> **DATA SUPPLIED**

* * *

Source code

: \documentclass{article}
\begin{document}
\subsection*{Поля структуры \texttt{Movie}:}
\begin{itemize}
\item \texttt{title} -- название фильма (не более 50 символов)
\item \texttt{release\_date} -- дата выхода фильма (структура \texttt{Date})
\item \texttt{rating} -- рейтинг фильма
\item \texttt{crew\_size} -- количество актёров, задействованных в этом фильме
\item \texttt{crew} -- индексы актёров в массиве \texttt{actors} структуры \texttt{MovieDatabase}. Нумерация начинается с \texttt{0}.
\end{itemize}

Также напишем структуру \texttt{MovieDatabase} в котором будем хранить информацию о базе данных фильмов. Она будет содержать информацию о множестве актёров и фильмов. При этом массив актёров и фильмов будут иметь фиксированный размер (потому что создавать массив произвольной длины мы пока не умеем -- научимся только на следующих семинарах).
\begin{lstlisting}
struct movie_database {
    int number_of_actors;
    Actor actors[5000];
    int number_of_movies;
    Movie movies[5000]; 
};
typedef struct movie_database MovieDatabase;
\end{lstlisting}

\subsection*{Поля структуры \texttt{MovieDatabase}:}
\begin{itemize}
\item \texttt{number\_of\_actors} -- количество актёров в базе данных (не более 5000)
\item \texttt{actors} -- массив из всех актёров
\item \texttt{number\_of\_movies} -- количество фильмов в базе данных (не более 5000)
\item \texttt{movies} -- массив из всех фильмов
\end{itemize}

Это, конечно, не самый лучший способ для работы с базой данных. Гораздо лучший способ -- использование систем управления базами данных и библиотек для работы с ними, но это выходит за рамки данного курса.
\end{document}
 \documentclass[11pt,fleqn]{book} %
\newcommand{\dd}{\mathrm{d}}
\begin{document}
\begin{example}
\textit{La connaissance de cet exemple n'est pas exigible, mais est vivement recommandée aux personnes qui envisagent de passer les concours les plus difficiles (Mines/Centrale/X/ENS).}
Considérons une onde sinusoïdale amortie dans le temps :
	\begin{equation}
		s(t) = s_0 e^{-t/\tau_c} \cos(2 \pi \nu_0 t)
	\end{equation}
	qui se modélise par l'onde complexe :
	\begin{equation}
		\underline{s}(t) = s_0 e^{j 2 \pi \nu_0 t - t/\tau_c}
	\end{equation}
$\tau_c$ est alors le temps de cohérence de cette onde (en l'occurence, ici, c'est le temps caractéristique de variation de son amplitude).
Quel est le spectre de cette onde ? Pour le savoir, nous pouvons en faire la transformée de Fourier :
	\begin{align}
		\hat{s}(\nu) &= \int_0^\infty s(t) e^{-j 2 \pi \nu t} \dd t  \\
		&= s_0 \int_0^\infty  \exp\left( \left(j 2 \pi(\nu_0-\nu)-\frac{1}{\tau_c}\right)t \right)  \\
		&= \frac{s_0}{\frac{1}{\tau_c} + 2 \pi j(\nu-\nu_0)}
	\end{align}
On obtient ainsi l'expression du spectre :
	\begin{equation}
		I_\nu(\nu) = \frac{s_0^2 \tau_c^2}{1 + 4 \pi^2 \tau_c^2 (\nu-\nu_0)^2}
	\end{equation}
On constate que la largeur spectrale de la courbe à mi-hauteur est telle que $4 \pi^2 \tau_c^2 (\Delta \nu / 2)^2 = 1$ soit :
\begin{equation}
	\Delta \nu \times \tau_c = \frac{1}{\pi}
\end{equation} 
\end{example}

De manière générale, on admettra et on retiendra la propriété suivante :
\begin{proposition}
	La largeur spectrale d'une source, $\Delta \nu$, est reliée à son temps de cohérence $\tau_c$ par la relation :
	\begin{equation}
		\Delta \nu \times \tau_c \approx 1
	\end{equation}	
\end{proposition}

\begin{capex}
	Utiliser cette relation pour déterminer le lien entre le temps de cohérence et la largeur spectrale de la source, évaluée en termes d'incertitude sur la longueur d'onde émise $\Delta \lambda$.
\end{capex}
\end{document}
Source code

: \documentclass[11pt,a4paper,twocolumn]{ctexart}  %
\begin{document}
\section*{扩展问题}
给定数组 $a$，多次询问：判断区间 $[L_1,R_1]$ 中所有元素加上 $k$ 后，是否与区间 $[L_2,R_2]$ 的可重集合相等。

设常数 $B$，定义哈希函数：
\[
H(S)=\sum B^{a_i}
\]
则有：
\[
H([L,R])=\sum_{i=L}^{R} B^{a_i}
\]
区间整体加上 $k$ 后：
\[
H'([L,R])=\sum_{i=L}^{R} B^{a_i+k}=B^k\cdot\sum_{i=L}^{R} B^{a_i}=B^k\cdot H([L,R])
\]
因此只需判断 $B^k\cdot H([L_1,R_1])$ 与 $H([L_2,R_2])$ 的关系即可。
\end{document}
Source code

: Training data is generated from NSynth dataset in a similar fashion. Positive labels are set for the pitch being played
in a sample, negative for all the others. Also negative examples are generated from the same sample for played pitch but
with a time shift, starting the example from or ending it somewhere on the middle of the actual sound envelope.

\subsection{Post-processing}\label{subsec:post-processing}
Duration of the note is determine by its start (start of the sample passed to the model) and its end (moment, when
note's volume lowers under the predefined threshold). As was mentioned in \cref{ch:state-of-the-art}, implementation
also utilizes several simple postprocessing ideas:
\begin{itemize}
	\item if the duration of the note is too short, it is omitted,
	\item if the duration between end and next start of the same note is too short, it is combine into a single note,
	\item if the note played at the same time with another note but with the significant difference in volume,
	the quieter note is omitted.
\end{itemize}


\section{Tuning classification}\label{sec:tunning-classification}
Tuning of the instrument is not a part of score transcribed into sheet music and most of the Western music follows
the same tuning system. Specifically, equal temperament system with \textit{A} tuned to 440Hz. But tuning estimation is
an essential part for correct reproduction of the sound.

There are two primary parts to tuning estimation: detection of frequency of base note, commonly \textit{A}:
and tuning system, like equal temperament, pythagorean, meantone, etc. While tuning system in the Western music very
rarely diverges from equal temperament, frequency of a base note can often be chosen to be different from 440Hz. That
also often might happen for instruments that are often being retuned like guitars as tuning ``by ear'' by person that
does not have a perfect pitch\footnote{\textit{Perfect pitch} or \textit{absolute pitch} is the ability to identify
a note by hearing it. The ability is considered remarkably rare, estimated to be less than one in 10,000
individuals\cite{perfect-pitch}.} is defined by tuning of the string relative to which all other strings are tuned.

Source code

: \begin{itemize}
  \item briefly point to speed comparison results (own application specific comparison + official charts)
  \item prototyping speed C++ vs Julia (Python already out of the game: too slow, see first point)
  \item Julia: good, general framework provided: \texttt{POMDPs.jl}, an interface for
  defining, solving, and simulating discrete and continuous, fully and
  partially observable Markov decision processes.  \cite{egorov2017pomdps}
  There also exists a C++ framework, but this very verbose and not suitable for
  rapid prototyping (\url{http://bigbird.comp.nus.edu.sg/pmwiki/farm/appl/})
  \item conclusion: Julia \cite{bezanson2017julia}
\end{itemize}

* * *

> **TASK REQUIREMENTS**
Restate the material word for word, but only from its first line through the line containing "в этом фильме".

> **RESULT OF THE EXERCISE**
Source code

: \documentclass{article}
\begin{document}
\subsection*{Поля структуры \texttt{Movie}:}
\begin{itemize}
\item \texttt{title} -- название фильма (не более 50 символов)
\item \texttt{release\_date} -- дата выхода фильма (структура \texttt{Date})
\item \texttt{rating} -- рейтинг фильма
\item \texttt{crew\_size} -- количество актёров, задействованных в этом фильме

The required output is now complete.